Au-delà d’une simple prise de contact protocolaire, cette rencontre a posé les fondations d’une nouvelle ère administrative, placée sous le double signe du dialogue et de l’exigence. Face au Président de l’institution, le Secrétaire Général du SYNAPA, Véril TAKIN, a salué l’ascension d’un Juriste accompli, dont le parcours universitaire et institutionnel inspire confiance au personnel parlementaire. Mais derrière l’hommage se profilait une volonté claire : instaurer une relation fondée sur la concertation permanente et la responsabilité partagée. Le Bureau Exécutif du Syndicat, renouvelé en janvier 2025, entend accompagner l’action du président dans un esprit de loyauté constructive. Pour ses responsables, la réussite d’une législature appelée à s’étendre sur sept ans ne saurait reposer uniquement sur la vision politique des élus ; elle dépend aussi d’une administration motivée, reconnue et écoutée. Dans cette optique, le SYNAPA a exprimé son souhait d’être associé aux décisions touchant directement aux conditions de travail des agents, afin de prévenir toute tension inutile et de consolider la paix sociale au sein de l’institution. L’annonce de la prochaine session ordinaire de son Conseil syndical, prévue le 21 février, s’inscrit d’ailleurs dans cette dynamique de cohésion interne et d’anticipation des enjeux sociaux à venir.

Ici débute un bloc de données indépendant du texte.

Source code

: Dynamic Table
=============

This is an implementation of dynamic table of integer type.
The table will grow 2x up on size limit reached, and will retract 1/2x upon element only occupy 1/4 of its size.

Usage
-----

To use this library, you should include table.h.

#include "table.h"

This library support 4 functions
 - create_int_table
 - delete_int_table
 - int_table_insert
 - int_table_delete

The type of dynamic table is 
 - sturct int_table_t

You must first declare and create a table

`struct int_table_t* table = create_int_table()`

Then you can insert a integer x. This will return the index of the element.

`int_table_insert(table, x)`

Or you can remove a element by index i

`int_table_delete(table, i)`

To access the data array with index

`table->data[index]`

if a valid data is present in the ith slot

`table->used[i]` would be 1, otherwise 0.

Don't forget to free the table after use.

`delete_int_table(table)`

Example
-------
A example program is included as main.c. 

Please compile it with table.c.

À l’écoute, Joseph DJOGBÉNOU l’a été. Mais son message s’est voulu sans détour. Le Président de l’Assemblée Nationale n’entend tolérer ni relâchement ni confusion des rôles. Pour lui, l’administration parlementaire doit être irréprochable, tant dans sa neutralité que dans la qualité du service rendu. Dans un espace où s’expriment les passions politiques, il a rappelé avec force que le fonctionnaire parlementaire ne saurait être partisan. L’administration, a-t-il insisté, est au service de l’institution et non d’intérêts particuliers. Son propos a pris des accents de doctrine lorsqu’il a affirmé que nul n’a besoin de parrain, mais de témoin. Une manière d’affirmer que seule la compétence attestée par le travail et la discipline constitue le véritable levier de reconnaissance. Le Président s’est engagé à demeurer attentif et disponible, mais dans un cadre clair : l’assiduité, la ponctualité et la rigueur doivent devenir des réflexes quotidiens. Chaque agent, selon lui, porte une part de la crédibilité du Parlement. C’est par la qualité du travail administratif que se consolide la solidité institutionnelle.
Cette première rencontre révèle la ligne directrice de la nouvelle gouvernance parlementaire. Joseph DJOGBÉNOU ne ferme pas la porte au dialogue social ; il en fait même une nécessité. Mais ce dialogue s’inscrit dans une vision exigeante où la performance et la responsabilité individuelle ne souffrent d’aucune ambiguïté. En s’adressant d’emblée au personnel administratif, le président de l’Assemblée Nationale envoie un signal fort : la 10ᵉ législature ne sera pas seulement politique, elle sera aussi organisationnelle. La modernisation du Parlement passe par une administration exemplaire, consciente de sa mission et résolument tournée vers l’excellence.
À Porto-Novo, le perchoir a changé de titulaire. Mais plus qu’un changement d’homme, c’est une méthode qui s’installe : celle d’une autorité assumée, ouverte au dialogue, mais inflexible sur les principes.